Clearly technology matters but above that, Nationwide has engaged its employees far better with a jump in engagement metrics from 68% to 77% in the 2013-14 period. so in one sense, while I may pillory GMC for its broad brush statements, we have clear evidence across customer and financial metrics that digital transformation is not only good for customers, it is good for business.

How about the US?

Is all of this a UK phenomenon. In part. Over in the US, things are not much better with an unsurprising emphasis on security issues. This for example on finding the balance between trust and security:

Recent independent research commissioned by Ping Identity discovered that more than a third of customers would abandon their bank altogether for an experience that combined both security and convenience. Furthermore, only 28.7 percent of respondents described themselves as 'very loyal' to their bank. Banks are clearly walking a fine line with their customers...

...More than ever, CIOs and IT managers at retail banks need to re-examine their existing security strategies to keep their customers’ data safe. Banking customers are well aware of this, with only 22.5 percent of respondents saying they viewed access to their account as 'very secure'. These findings are particularly alarming considering that 81.5 percent of respondents use online banking, with eight in ten stating that secure access to online banking was imperative.

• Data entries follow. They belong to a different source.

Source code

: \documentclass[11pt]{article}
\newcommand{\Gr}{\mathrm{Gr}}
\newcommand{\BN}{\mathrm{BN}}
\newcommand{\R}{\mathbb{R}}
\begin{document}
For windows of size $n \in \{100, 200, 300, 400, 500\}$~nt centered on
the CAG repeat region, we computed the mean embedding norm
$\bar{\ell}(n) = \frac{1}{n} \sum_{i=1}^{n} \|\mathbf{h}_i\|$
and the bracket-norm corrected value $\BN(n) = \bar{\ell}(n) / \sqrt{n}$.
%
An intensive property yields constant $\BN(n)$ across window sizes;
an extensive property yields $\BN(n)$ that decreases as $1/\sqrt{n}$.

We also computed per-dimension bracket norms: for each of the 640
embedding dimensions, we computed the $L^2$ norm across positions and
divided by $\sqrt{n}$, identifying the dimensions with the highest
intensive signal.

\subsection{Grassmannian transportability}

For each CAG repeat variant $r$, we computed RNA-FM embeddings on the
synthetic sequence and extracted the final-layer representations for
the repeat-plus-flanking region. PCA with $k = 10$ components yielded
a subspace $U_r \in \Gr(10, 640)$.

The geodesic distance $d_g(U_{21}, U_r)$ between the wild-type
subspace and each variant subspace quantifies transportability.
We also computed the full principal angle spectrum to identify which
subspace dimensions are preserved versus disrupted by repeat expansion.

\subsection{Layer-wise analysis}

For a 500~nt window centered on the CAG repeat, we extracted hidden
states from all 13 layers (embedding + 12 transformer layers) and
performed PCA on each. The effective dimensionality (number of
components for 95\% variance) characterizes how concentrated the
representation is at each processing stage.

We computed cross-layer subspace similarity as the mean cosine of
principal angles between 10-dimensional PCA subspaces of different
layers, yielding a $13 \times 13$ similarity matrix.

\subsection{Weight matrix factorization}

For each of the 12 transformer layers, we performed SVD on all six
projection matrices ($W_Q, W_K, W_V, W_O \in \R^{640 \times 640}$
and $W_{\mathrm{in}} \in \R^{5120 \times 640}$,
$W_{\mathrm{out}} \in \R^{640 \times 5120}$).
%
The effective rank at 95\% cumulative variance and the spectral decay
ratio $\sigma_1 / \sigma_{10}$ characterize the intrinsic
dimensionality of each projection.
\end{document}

And let's not forget that mundane issues like chip and pin have yet to hash out in the US. Having said that, when I attended Tableau's user conference, Wells Fargo talked extensively about how they are getting hold of many types of data and aggregating them to better understand the customer journey. The shape of things to come? Perhaps.

My take

  • There are clear threats to the established order. The fact a relatively small 'bank' like Nationwide can come out on top in consumer surveys is astonishing made more so by the fact that otherwise leading brands that regularly advertise are nowhere to be found on the Which? list. As I am fond of saying: all empires fall - eventually.
  • Technology is critical but it isn't a panacea. Thinking strategically is much more about customers and people first. The days of cost cutting because you can are gone.
  • Let's not forger the competitive pressures from services such as PayPal, and, potentially the blockchain inside Bitcoin. Let's also not forget that as regulation seeks to find ways to prevent a repeat of the banking bailout, that technology disconnects are exposing some major problems with mundane topics such as sort codes.